* Your instructions
Gather each line of the entries below that includes "Janet".

----

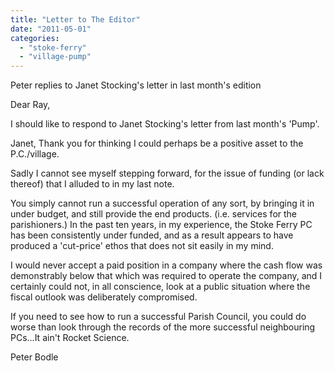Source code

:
 ```yaml
---
title: "Letter to The Editor"
date: "2011-05-01"
categories: 
  - "stoke-ferry"
  - "village-pump"
---
```


Peter replies to Janet Stocking's letter in last month's edition

Dear Ray,

I should like to respond to Janet Stocking's letter from last month's 'Pump'.

Janet, Thank you for thinking I could perhaps be a positive asset to the P.C./village.

Sadly I cannot see myself stepping forward, for the issue of funding (or lack thereof) that I alluded to in my last note.

You simply cannot run a successful operation of any sort, by bringing it in under budget, and still provide the end products. (i.e. services for the parishioners.) In the past ten years, in my experience, the Stoke Ferry PC has been consistently under funded, and as a result appears to have produced a 'cut-price' ethos that does not sit easily in my mind.

I would never accept a paid position in a company where the cash flow was demonstrably below that which was required to operate the company, and I certainly could not, in all conscience, look at a public situation where the fiscal outlook was deliberately compromised.

If you need to see how to run a successful Parish Council, you could do worse than look through the records of the more successful neighbouring PCs...It ain't Rocket Science.

Peter Bodle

----

* Result of the exercise
Peter replies to Janet Stocking's letter in last month's edition
I should like to respond to Janet Stocking's letter from last month's 'Pump'.
Janet, Thank you for thinking I could perhaps be a positive asset to the P.C./village.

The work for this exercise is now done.